Rab Capital, the former star hedge fund now notorious for investing in Northern Rock, is set to leave the stock market following a fresh wave of redemptions and the departure of a top fund manager.
The company said yesterday that its assets would drop further than expected and that returning to profit would now be a greater struggle. The board will decide whether to delist its shares from the Alternative Investment Market (AIM). The shares fell by 24 per cent to 7.75p in response to the news. At their peak in 2007, the shares were worth 126p.
RAB revealed in March that its one-time flagship Special Situations Fund would pay out 79 per cent to investors after it was hit by a wave of redemption requests. The company said at the time it had enough liquid assets to pay the money.
But yesterday RAB announced that redemptions had spread to other funds and that Gavin Wilson, who runs the high-performing RAB Energy and Octane funds, would leave "for personal reasons".

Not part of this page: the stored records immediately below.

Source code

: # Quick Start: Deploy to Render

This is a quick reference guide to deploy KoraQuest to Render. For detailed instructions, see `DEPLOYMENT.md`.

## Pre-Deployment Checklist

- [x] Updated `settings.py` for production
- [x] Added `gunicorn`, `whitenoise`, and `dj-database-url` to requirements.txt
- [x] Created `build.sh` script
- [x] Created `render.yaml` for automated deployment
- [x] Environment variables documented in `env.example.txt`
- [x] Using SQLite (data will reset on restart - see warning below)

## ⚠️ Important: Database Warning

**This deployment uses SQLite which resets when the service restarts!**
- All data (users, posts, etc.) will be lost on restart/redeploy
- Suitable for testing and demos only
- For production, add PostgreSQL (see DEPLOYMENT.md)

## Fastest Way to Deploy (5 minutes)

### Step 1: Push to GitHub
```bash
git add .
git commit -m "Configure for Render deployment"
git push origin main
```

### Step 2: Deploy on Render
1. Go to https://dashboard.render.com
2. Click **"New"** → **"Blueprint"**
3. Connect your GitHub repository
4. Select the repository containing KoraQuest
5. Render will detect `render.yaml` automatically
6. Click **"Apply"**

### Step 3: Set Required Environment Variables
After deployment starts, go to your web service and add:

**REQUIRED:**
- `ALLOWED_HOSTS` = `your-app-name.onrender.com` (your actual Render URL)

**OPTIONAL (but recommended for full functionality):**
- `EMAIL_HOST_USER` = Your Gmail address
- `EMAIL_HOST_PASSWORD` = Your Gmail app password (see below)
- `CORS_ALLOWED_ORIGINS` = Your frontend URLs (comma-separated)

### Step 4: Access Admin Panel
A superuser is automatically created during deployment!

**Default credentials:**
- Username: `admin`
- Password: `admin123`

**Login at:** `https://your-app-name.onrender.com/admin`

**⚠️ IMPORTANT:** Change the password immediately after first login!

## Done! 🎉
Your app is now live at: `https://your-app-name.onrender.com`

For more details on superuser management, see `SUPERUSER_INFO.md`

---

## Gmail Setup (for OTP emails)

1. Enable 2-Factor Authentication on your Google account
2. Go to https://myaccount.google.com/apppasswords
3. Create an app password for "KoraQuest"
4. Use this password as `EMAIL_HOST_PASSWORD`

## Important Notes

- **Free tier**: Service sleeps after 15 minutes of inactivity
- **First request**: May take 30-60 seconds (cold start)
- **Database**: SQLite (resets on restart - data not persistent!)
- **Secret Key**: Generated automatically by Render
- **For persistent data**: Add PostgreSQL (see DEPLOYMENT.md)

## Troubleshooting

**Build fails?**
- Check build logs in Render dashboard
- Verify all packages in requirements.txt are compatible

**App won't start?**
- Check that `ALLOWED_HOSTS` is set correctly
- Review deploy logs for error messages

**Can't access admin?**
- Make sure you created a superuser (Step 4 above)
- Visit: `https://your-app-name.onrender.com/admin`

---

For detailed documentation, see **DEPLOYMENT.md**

"As a consequence of these redemptions and events, and their impact on both the level and anticipated growth of assets in these strategies, overall assets are likely to move to a level below management's previous expectations," RAB said in a statement.
Yesterday's news could mark the end for a business that was once the star performer of London's hedge-fund scene during the pre-crisis boom. RAB's Special Situations Fund made billions for investors before 2008 by riding the commodities boom and investing in mining start-ups.
But it suffered losses during the recession on unlisted shares in businesses that had yet to float. The real turning point for RAB was the decision by the Special Situations Fund's manager, Philip Richards, to buy a stake in Northern Rock after the bank said it was running out of cash.
Mr Richards believed the shares would recover with Bank of England support but instead Northern Rock was nationalised, which had the result of wiping out his investment.
RAB never shook off the doubts that lingered after its punt on Northern Rock and Mr Richards, who gave away £3.25m, or nearly half his earnings, to Christian causes in 2006, became a reluctant emblem for the credit crunch.
Delisting the shares would give RAB the time to re-organise itself with less public scrutiny. The company said yesterday it was considering using some of its surplus capital to provide liquidity to shareholders.